Saved data entries:
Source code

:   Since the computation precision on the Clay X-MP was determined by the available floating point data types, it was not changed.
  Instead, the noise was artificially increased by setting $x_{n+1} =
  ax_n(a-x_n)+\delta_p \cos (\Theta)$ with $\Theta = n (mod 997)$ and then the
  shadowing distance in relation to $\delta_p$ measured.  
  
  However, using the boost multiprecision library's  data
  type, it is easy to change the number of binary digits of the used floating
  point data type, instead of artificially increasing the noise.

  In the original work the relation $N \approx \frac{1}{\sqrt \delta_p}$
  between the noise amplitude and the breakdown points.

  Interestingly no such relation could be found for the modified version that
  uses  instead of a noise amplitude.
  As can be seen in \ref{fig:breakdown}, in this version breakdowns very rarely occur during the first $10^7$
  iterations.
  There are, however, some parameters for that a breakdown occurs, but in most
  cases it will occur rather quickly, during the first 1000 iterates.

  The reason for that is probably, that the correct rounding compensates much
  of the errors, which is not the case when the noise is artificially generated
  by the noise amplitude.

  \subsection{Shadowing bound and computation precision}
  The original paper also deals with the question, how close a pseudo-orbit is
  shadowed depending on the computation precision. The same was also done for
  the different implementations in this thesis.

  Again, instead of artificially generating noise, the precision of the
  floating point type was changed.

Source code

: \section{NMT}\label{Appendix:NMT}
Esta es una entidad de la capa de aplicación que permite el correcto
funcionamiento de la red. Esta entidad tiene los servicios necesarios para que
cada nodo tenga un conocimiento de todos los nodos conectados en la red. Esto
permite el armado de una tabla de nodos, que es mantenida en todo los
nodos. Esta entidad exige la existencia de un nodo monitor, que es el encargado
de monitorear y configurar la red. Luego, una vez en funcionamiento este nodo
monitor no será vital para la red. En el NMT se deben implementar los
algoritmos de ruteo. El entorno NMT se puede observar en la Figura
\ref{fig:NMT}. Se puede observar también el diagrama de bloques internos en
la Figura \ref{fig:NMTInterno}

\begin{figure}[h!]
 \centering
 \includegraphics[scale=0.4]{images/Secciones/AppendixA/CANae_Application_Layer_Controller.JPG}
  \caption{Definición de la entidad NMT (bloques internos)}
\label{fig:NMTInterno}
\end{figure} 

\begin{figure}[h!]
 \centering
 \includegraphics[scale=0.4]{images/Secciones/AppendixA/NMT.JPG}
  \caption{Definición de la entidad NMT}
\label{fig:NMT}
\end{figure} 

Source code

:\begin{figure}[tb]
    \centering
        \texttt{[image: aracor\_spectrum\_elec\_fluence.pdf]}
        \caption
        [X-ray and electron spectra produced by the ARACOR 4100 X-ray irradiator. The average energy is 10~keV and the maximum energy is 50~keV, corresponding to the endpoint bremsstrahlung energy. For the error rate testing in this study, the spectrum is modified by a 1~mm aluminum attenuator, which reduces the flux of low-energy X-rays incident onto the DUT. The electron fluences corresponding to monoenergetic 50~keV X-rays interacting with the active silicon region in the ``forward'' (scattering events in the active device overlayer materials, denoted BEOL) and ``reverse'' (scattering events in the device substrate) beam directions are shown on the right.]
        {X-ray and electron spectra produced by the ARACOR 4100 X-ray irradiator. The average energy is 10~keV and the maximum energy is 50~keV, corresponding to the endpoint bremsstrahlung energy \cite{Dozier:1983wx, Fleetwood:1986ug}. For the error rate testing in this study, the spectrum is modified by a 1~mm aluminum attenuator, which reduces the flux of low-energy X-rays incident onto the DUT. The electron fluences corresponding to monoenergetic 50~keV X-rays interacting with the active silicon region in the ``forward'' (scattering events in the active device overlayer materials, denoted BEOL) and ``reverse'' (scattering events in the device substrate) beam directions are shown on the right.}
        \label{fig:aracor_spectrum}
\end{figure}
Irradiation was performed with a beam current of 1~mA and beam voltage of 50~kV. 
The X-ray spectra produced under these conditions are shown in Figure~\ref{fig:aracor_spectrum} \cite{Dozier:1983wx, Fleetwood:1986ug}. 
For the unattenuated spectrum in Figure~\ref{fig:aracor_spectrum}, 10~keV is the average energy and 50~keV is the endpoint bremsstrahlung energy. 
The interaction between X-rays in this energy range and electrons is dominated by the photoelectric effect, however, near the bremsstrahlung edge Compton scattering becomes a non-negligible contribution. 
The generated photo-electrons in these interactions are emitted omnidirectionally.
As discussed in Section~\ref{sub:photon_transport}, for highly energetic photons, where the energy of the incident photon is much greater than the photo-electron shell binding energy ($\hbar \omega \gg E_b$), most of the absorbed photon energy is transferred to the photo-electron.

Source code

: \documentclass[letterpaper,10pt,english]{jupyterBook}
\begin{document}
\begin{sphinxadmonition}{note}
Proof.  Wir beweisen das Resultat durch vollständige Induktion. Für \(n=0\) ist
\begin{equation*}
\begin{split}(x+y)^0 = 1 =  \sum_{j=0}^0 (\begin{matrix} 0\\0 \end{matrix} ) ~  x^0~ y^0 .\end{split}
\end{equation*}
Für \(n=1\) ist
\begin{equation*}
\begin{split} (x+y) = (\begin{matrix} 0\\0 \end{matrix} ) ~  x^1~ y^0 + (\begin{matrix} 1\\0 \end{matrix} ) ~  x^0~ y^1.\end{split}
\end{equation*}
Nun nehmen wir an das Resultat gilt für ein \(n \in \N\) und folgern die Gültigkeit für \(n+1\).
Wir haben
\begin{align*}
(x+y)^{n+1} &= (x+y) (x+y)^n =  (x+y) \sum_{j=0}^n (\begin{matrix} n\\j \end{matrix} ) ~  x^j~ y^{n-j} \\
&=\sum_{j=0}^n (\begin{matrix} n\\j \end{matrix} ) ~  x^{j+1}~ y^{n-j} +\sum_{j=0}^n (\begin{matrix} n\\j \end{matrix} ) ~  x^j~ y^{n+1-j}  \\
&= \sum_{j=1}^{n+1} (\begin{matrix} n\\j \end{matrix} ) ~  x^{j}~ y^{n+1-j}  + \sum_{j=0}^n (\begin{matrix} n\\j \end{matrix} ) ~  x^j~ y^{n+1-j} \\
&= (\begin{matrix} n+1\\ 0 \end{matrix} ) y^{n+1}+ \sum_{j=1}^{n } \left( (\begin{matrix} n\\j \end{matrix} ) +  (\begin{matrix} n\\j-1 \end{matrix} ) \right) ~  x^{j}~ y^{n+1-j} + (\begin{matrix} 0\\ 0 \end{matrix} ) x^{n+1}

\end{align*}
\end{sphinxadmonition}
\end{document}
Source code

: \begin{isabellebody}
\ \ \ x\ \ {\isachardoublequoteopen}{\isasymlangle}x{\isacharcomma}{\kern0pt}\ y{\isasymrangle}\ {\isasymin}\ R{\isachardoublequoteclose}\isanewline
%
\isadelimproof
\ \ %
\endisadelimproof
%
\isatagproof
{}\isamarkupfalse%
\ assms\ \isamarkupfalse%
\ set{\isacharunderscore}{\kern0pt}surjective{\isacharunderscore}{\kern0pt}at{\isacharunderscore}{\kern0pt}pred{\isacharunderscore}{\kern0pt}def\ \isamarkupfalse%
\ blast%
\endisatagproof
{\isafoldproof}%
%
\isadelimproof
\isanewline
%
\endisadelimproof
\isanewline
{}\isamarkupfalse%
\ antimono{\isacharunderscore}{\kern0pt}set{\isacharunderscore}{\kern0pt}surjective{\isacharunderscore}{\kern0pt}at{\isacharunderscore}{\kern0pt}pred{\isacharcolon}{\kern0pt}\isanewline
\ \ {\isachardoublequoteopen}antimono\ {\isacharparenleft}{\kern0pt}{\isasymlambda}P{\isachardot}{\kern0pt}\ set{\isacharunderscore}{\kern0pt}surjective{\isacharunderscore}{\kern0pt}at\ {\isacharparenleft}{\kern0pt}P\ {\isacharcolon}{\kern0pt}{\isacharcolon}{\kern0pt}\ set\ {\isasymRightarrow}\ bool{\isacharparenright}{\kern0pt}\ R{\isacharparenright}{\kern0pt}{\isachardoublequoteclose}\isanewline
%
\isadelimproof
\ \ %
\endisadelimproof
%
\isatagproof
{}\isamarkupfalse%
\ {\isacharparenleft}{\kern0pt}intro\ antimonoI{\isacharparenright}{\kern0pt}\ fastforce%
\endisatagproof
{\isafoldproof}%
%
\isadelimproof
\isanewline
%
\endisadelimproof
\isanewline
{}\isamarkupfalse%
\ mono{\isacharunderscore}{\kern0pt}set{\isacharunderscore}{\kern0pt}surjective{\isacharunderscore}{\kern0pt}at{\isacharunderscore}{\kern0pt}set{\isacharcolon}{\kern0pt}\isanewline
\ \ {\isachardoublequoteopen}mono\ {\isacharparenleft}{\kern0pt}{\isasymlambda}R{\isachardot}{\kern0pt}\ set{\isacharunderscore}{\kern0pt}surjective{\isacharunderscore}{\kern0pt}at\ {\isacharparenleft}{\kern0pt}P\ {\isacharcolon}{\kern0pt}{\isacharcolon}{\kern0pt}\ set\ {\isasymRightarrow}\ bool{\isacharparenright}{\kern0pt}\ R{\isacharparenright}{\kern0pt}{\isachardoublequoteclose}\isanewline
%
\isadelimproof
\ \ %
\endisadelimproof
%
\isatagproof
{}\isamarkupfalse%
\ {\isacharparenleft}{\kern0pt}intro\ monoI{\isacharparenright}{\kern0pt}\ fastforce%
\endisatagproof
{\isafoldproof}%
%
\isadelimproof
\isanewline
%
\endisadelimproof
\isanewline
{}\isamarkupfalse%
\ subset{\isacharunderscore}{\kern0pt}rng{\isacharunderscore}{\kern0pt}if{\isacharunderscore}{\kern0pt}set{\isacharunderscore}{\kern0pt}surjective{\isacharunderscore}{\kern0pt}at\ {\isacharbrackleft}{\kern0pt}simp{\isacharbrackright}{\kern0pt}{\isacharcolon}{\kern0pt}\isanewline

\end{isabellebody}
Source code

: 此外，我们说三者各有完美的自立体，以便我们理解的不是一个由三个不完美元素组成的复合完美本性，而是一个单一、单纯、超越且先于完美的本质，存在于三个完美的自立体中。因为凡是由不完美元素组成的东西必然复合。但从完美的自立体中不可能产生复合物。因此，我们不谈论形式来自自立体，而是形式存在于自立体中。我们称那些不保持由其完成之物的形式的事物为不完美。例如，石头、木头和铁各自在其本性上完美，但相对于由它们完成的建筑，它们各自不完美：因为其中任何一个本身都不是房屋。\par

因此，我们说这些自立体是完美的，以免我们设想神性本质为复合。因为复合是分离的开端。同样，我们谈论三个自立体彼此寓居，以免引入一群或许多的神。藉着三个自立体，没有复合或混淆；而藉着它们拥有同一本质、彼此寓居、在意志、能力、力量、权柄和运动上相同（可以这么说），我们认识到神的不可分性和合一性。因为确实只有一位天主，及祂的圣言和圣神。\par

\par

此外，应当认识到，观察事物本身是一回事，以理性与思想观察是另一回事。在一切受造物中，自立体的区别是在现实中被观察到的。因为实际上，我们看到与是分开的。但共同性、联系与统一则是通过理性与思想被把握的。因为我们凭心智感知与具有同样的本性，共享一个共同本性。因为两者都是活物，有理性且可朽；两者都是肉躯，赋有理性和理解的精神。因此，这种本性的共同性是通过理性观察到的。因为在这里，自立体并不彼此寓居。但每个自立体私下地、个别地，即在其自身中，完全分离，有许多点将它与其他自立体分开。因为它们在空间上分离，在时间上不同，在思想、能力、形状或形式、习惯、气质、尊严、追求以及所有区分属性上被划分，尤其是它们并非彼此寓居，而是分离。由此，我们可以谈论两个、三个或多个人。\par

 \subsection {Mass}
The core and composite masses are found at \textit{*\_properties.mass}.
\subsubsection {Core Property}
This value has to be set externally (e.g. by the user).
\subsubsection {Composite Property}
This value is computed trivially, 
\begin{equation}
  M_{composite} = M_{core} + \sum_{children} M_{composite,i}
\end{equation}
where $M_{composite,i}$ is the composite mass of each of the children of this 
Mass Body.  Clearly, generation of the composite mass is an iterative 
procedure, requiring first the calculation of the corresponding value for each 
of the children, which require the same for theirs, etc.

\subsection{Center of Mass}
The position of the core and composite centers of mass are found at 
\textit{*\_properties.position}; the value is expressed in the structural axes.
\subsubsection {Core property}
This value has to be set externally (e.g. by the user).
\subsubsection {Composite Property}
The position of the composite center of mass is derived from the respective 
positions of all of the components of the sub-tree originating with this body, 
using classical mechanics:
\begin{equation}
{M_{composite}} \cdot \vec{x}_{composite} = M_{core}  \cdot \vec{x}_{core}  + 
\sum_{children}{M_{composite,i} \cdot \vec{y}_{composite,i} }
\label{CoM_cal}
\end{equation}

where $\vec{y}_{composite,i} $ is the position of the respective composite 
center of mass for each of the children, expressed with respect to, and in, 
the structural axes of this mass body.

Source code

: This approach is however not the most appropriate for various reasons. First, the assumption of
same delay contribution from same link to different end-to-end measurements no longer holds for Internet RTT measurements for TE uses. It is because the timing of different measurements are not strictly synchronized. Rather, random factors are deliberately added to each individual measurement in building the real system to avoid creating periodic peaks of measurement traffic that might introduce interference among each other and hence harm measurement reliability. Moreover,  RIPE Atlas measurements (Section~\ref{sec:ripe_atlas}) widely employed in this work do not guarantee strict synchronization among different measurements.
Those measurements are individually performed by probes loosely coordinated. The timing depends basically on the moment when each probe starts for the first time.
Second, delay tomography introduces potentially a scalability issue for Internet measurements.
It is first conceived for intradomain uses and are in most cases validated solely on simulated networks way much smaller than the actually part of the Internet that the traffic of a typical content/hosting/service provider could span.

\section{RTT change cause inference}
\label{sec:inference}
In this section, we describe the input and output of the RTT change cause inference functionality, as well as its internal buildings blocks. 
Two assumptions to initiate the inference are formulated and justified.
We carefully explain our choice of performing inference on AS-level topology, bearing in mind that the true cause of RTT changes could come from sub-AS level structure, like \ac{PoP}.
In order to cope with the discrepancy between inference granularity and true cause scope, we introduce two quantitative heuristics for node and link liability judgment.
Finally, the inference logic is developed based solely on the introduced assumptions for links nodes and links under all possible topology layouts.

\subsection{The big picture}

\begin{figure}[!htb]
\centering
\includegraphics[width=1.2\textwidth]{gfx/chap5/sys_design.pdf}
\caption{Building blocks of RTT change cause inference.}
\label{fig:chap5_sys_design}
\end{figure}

AIM OF THE EXERCISE —
Show every line of the data that includes the string "than".

EXERCISE RESPONSE —
As discussed in Section~\ref{sub:photon_transport}, for highly energetic photons, where the energy of the incident photon is much greater than the photo-electron shell binding energy ($\hbar \omega \gg E_b$), most of the absorbed photon energy is transferred to the photo-electron.
It is first conceived for intradomain uses and are in most cases validated solely on simulated networks way much smaller than the actually part of the Internet that the traffic of a typical content/hosting/service provider could span.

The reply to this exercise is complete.